Extracted records section start
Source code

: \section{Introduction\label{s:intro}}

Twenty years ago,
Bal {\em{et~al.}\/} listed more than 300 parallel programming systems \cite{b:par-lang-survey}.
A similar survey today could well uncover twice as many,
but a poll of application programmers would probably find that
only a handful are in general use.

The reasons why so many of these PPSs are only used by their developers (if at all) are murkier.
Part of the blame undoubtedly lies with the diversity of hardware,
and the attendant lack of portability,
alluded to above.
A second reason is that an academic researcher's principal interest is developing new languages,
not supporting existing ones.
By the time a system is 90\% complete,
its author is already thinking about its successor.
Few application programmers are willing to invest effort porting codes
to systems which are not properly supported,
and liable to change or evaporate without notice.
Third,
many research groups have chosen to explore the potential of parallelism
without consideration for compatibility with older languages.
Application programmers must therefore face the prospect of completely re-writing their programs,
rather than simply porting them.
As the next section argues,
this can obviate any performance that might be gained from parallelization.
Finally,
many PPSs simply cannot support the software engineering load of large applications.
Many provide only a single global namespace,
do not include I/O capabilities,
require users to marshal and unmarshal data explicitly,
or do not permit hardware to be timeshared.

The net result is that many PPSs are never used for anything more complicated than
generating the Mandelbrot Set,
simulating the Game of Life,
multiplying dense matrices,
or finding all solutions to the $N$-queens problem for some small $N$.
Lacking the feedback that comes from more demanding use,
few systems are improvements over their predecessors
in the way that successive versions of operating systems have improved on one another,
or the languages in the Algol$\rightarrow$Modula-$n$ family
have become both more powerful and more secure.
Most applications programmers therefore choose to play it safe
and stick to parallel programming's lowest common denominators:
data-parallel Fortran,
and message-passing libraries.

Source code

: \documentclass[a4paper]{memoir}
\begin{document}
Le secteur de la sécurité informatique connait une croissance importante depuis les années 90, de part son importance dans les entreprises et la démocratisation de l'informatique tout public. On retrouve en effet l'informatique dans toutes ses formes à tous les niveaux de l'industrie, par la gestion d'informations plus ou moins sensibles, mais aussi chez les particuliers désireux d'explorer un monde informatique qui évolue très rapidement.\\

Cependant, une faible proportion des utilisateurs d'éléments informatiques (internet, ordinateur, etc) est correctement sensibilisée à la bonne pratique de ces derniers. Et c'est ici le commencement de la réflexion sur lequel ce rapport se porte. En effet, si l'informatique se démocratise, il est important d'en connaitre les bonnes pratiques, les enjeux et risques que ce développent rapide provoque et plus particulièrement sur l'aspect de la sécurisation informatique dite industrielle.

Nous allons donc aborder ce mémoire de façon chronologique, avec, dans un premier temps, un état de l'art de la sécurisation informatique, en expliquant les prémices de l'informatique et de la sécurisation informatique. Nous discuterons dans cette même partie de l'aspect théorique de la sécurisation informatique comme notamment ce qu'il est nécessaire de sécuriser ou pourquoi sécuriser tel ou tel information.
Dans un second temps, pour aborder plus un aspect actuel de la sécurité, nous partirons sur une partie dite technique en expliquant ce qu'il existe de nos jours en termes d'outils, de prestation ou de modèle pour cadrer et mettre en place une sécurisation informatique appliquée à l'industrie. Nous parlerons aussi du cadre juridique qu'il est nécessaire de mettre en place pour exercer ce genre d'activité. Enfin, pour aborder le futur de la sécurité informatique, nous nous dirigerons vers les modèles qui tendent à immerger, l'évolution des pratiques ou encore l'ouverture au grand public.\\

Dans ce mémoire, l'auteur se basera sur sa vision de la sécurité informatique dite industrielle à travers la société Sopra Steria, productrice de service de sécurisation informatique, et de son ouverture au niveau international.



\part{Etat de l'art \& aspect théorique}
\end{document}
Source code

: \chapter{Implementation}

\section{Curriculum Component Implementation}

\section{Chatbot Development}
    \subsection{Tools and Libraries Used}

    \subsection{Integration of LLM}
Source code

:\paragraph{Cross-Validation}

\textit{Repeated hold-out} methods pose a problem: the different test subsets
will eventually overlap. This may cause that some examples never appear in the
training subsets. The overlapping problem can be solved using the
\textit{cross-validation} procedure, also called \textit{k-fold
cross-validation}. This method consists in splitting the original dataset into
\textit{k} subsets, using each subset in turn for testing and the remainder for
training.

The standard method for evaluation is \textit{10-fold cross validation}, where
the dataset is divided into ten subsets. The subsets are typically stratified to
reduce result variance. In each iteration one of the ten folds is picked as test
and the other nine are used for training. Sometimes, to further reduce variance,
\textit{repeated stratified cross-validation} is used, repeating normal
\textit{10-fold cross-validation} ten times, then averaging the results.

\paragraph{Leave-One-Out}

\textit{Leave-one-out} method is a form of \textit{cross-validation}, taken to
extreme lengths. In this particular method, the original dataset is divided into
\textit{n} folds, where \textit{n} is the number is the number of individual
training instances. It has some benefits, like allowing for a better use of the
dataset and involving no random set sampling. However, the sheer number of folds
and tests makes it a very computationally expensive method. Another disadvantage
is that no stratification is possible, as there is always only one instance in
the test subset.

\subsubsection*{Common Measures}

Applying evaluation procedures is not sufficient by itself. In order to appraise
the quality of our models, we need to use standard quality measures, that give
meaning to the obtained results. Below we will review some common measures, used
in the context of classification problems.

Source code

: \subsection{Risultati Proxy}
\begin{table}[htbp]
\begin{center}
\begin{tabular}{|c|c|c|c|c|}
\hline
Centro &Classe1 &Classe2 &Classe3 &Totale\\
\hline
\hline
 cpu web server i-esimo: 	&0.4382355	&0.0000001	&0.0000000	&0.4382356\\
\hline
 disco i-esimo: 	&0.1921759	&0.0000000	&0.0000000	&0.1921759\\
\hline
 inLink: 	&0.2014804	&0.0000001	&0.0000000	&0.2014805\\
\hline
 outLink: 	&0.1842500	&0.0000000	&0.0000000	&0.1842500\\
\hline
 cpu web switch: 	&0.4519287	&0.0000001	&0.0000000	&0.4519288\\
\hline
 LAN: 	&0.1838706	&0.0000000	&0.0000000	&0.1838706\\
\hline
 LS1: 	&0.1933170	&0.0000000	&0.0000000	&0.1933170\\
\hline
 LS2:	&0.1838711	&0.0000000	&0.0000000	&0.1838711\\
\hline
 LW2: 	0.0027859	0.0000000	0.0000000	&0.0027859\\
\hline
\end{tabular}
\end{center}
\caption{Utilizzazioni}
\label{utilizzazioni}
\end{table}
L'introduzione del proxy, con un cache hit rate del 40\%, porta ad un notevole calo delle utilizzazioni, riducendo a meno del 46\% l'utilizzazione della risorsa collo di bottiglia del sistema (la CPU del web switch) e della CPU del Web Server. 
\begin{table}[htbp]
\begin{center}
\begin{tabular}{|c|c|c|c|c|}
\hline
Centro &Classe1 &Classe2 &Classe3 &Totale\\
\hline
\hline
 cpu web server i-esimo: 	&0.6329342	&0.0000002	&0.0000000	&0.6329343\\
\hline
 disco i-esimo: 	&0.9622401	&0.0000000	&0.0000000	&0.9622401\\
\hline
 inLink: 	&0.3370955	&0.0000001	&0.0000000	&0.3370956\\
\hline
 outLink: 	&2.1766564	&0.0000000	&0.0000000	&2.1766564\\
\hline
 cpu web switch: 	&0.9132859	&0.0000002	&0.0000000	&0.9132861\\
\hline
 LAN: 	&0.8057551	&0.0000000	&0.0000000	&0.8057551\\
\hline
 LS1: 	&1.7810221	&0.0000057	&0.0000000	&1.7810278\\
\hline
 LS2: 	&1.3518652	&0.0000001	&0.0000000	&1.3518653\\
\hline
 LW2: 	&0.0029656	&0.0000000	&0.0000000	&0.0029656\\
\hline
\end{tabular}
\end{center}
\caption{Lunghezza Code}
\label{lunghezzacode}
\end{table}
Extracted records section end
* **What is expected**:
Give the number of lines in the records where the word "their" shows up. Nothing else belongs in the reply.

* **Solution**:
3